> **Plain-text document sources**:
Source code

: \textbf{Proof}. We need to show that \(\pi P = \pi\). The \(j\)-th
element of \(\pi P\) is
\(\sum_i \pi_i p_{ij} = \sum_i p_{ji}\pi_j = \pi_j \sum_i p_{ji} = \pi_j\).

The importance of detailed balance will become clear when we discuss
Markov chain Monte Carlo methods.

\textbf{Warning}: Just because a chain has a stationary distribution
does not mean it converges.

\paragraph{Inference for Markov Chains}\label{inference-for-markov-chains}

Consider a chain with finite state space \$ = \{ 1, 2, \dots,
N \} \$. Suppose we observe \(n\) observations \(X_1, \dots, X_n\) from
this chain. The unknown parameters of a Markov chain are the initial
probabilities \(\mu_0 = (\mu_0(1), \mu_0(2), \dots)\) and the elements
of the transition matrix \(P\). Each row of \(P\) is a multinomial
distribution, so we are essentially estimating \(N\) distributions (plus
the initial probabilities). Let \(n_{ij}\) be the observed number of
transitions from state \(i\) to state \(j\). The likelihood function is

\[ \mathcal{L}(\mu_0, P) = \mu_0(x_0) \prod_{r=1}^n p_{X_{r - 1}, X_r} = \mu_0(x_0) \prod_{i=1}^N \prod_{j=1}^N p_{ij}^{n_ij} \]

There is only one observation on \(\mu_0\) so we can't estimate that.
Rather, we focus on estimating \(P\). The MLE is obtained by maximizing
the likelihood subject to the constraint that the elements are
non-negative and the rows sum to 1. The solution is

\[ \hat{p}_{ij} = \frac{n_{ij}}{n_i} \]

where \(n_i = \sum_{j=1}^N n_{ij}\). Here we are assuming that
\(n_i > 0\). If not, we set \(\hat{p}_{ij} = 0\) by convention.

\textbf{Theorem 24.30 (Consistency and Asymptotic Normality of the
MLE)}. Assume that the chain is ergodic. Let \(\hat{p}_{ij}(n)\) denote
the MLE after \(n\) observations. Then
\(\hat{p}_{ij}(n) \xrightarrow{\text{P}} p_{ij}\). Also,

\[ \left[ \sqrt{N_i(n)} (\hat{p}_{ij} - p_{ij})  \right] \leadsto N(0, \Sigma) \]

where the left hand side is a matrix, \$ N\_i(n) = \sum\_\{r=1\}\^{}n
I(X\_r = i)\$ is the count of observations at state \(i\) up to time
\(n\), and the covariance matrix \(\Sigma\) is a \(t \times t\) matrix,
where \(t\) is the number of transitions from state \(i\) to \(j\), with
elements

> **ACTIVITY**: Copy, without any change, the lines from the one that contains "observations \(X_1, \dots, X_n\) from" to the final line of the entries above.

> **ANSWER BOX**:
N \} \$. Suppose we observe \(n\) observations \(X_1, \dots, X_n\) from
this chain. The unknown parameters of a Markov chain are the initial
probabilities \(\mu_0 = (\mu_0(1), \mu_0(2), \dots)\) and the elements
of the transition matrix \(P\). Each row of \(P\) is a multinomial
distribution, so we are essentially estimating \(N\) distributions (plus
the initial probabilities). Let \(n_{ij}\) be the observed number of
transitions from state \(i\) to state \(j\). The likelihood function is

\[ \mathcal{L}(\mu_0, P) = \mu_0(x_0) \prod_{r=1}^n p_{X_{r - 1}, X_r} = \mu_0(x_0) \prod_{i=1}^N \prod_{j=1}^N p_{ij}^{n_ij} \]

There is only one observation on \(\mu_0\) so we can't estimate that.
Rather, we focus on estimating \(P\). The MLE is obtained by maximizing
the likelihood subject to the constraint that the elements are
non-negative and the rows sum to 1. The solution is

\[ \hat{p}_{ij} = \frac{n_{ij}}{n_i} \]

where \(n_i = \sum_{j=1}^N n_{ij}\). Here we are assuming that
\(n_i > 0\). If not, we set \(\hat{p}_{ij} = 0\) by convention.

\textbf{Theorem 24.30 (Consistency and Asymptotic Normality of the
MLE)}. Assume that the chain is ergodic. Let \(\hat{p}_{ij}(n)\) denote
the MLE after \(n\) observations. Then
\(\hat{p}_{ij}(n) \xrightarrow{\text{P}} p_{ij}\). Also,

\[ \left[ \sqrt{N_i(n)} (\hat{p}_{ij} - p_{ij})  \right] \leadsto N(0, \Sigma) \]

where the left hand side is a matrix, \$ N\_i(n) = \sum\_\{r=1\}\^{}n
I(X\_r = i)\$ is the count of observations at state \(i\) up to time
\(n\), and the covariance matrix \(\Sigma\) is a \(t \times t\) matrix,
where \(t\) is the number of transitions from state \(i\) to \(j\), with
elements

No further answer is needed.